Senate banking committee chairman Christopher Dodd is set to introduce banking reform legislation Monday without Republican support, in part due to pressure from the Obama administration. The latest version of his legislation is said to adhere more closely to the White House’s initial proposal. He is scheduled to hold a press conference announcing the specifics of his bill at 2pm EST.
On Friday, the 10 Republicans on the Senate banking committee sent a letter to Dodd, exhorting him to wait until after Easter recess to introduce his bill.
Dodd does not seem inclined to wait, however, telling the Wall Street Journal in an interview over the weekend: “The idea we can somehow delay this to some later date is just totally unrealistic and wrong, because the American public rightly deserves answers to how we can address this set of problems.” Dodd was apparently under pressure from the Obama administration to go ahead with his reform bill. “With Mr. Dodd intent on moving quickly, the banking industry will have limited time to try to shape the bill,” the WSJ story says.

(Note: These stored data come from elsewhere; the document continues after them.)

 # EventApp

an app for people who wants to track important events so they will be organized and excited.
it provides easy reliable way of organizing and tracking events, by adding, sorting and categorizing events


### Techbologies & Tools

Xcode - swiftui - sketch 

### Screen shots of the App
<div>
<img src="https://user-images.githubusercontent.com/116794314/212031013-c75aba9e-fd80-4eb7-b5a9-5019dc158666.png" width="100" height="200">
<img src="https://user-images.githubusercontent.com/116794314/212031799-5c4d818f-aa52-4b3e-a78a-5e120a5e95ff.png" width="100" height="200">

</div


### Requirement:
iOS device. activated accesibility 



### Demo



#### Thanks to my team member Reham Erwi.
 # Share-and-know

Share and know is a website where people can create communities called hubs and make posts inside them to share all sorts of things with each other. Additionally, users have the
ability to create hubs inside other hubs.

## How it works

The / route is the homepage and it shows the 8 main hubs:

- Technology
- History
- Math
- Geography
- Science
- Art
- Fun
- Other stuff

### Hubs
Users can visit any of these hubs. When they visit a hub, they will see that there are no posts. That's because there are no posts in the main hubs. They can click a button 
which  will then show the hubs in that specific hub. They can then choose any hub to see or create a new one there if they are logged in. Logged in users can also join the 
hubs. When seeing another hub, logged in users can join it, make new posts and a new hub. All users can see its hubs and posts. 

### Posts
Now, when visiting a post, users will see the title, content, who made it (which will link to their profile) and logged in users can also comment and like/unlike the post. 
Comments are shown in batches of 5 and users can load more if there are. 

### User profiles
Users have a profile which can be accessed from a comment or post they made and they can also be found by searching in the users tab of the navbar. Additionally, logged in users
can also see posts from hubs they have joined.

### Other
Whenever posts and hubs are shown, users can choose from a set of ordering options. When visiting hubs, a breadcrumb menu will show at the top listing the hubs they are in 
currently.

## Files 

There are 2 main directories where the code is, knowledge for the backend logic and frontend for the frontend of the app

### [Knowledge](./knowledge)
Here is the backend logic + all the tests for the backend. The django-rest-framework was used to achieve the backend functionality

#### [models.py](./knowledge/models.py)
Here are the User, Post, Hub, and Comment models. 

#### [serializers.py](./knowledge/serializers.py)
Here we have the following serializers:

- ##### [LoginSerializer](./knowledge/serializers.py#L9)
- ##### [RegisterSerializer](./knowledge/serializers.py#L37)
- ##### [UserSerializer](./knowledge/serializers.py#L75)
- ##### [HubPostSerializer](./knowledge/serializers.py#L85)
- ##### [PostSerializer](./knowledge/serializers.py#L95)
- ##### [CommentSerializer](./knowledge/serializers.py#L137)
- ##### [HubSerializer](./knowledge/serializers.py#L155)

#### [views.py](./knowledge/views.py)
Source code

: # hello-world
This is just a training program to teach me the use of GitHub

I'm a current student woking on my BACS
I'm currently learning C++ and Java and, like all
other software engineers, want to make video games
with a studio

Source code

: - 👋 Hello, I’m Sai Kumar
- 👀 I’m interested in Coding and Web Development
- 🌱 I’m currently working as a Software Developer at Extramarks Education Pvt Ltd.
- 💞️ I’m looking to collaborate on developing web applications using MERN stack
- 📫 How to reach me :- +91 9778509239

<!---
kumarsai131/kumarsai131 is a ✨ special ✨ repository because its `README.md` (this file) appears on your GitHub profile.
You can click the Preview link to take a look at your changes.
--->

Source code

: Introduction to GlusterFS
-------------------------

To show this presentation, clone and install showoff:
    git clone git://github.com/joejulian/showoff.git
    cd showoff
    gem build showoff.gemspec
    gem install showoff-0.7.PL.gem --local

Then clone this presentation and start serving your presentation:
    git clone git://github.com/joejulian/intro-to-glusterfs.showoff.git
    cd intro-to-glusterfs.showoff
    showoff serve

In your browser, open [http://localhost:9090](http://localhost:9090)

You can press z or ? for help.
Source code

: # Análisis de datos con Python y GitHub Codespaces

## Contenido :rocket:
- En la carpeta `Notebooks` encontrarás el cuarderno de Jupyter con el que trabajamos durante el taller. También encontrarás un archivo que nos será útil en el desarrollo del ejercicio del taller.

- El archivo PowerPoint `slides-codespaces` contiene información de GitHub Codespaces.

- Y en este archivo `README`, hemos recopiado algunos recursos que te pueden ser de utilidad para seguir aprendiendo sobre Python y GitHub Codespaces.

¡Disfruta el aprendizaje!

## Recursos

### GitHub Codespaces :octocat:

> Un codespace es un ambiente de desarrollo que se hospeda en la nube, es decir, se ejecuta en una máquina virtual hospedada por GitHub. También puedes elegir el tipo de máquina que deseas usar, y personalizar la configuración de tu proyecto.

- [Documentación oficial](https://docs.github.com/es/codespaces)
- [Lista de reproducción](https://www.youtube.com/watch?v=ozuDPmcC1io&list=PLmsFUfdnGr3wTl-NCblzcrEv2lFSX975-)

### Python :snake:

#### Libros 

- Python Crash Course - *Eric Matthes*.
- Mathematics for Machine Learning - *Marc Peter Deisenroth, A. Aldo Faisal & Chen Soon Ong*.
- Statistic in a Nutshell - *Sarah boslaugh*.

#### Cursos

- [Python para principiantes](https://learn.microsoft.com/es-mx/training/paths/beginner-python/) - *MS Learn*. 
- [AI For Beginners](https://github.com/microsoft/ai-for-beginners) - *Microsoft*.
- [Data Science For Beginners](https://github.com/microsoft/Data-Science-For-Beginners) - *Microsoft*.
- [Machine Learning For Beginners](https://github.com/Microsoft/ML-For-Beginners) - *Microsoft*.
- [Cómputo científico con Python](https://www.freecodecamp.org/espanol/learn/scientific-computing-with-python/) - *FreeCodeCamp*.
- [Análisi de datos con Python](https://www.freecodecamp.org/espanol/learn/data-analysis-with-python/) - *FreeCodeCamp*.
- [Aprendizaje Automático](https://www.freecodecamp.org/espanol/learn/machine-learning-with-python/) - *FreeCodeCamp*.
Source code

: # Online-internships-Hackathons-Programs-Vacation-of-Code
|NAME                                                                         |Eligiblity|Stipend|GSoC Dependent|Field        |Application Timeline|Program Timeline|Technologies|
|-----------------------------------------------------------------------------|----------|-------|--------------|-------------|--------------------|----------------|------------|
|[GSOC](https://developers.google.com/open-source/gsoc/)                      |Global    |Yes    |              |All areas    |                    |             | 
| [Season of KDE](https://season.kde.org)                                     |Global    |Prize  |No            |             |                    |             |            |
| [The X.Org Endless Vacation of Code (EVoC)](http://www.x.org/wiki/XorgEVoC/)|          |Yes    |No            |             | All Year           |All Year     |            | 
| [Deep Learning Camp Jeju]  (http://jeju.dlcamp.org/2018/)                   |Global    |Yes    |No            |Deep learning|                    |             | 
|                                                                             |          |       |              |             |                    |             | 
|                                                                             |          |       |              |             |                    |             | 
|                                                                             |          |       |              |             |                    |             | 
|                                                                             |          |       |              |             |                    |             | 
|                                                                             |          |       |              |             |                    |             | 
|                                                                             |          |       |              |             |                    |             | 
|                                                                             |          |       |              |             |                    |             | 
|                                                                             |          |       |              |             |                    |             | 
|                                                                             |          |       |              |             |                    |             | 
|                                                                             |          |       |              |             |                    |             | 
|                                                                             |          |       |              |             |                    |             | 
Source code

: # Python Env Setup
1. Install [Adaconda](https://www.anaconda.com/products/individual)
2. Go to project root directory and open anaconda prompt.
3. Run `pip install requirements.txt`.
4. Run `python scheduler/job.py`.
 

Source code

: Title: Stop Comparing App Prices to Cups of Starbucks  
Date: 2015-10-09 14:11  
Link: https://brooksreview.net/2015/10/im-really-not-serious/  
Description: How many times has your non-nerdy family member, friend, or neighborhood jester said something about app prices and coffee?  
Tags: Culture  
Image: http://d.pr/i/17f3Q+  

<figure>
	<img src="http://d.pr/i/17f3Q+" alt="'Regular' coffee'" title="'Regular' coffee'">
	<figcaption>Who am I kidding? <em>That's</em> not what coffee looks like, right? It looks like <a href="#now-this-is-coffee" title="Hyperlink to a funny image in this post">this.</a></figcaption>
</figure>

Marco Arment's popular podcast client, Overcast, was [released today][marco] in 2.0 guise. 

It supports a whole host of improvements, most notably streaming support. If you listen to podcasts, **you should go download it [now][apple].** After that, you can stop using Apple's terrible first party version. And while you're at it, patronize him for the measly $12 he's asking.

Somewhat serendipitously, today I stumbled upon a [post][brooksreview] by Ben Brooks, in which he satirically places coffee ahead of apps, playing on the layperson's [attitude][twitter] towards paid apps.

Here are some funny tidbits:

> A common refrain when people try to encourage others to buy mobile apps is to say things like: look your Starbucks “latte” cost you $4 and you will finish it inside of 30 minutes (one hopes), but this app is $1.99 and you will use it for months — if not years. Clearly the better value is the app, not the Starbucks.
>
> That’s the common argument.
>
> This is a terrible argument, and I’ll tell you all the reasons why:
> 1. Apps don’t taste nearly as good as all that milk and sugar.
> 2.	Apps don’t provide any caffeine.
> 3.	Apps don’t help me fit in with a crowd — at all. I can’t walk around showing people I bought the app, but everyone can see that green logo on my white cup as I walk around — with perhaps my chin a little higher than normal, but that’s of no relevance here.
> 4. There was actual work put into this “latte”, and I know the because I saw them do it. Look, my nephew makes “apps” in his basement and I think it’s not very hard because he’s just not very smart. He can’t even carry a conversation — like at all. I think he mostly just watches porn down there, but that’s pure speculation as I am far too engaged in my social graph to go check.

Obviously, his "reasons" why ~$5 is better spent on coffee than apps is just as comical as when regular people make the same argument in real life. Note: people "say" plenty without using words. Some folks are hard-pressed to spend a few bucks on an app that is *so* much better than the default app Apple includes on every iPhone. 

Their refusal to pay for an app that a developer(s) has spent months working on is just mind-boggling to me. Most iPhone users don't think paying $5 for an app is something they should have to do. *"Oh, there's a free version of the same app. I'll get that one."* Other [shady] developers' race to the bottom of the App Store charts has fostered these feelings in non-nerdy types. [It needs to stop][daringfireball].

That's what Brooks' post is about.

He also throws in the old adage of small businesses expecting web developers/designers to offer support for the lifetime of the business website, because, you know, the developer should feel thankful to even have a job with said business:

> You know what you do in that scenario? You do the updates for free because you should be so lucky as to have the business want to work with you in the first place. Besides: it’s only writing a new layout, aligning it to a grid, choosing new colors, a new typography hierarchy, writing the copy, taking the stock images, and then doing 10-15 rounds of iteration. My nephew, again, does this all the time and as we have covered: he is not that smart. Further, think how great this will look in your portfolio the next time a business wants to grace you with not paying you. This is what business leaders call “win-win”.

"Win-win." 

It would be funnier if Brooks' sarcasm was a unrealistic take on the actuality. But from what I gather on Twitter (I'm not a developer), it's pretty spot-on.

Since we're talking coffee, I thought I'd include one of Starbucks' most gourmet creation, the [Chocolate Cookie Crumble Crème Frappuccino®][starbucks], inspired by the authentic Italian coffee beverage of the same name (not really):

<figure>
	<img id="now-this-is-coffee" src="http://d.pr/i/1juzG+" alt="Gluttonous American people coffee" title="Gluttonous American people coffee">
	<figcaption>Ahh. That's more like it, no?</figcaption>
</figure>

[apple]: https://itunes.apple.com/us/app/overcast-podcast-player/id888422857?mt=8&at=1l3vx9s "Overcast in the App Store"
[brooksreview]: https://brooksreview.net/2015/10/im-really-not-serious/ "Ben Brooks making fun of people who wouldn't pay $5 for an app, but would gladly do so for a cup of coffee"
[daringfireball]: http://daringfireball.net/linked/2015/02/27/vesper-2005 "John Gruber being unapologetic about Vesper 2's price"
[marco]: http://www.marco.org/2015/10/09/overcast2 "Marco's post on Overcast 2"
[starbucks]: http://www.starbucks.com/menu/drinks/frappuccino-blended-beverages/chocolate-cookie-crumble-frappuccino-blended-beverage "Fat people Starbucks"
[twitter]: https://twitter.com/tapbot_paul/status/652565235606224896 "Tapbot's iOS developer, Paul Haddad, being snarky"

Dodd gave a preview of the latest version of the bill to WSJ. Among other things, it includes the Volcker rule, according to blogger ZeroHedge, which would bar big commercial banks from making speculative investments in stocks and derivatives and prohibit them from owning hedge or private equity funds. According to the WSJ article, the bill would also “allow the Fed to examine any bank-holding company with more than $50 billion in assets, and large financial companies that aren't banks could be lassoed into the Fed's supervisory orbit. This came after Treasury officials pushed Mr. Dodd to bring more companies under the Fed's purview.”